◆ WORK ITEM ◆
Please reproduce the records below exactly, omitting any pictures they contain.

◆ Collection entries ◆

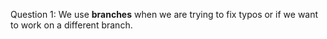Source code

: Question 1: We use **branches** when we are trying to fix typos or if we want to work on a different branch.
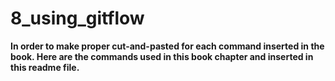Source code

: # 8_using_gitflow

**In order to make proper cut-and-pasted for each command inserted in the book. Here are the commands used in this book chapter and inserted in this readme file.**

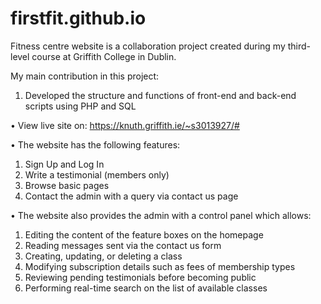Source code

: # firstfit.github.io
Fitness centre website is a collaboration project created during my third-level course at Griffith College in Dublin. 

My main contribution in this project:

1. Developed the structure and functions of front-end and back-end scripts using PHP and SQL

• View live site on: https://knuth.griffith.ie/~s3013927/#

• The website has the following features:

1. Sign Up and Log In
2. Write a testimonial (members only)
3. Browse basic pages 
4. Contact the admin with a query via contact us page


• The website also provides the admin with a control panel which allows:

1. Editing the content of the feature boxes on the homepage 
2. Reading messages sent via the contact us form
3. Creating, updating, or deleting a class
4. Modifying subscription details such as fees of membership types
5. Reviewing pending testimonials before becoming public
6. Performing real-time search on the list of available classes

◆ REPLY TO THE EXERCISE ◆
Source code

: Question 1: We use **branches** when we are trying to fix typos or if we want to work on a different branch.
Source code

: # 8_using_gitflow

**In order to make proper cut-and-pasted for each command inserted in the book. Here are the commands used in this book chapter and inserted in this readme file.**

Source code

: # firstfit.github.io
Fitness centre website is a collaboration project created during my third-level course at Griffith College in Dublin. 

My main contribution in this project:

1. Developed the structure and functions of front-end and back-end scripts using PHP and SQL

• View live site on: https://knuth.griffith.ie/~s3013927/#

• The website has the following features:

1. Sign Up and Log In
2. Write a testimonial (members only)
3. Browse basic pages 
4. Contact the admin with a query via contact us page


• The website also provides the admin with a control panel which allows:

1. Editing the content of the feature boxes on the homepage 
2. Reading messages sent via the contact us form
3. Creating, updating, or deleting a class
4. Modifying subscription details such as fees of membership types
5. Reviewing pending testimonials before becoming public
6. Performing real-time search on the list of available classes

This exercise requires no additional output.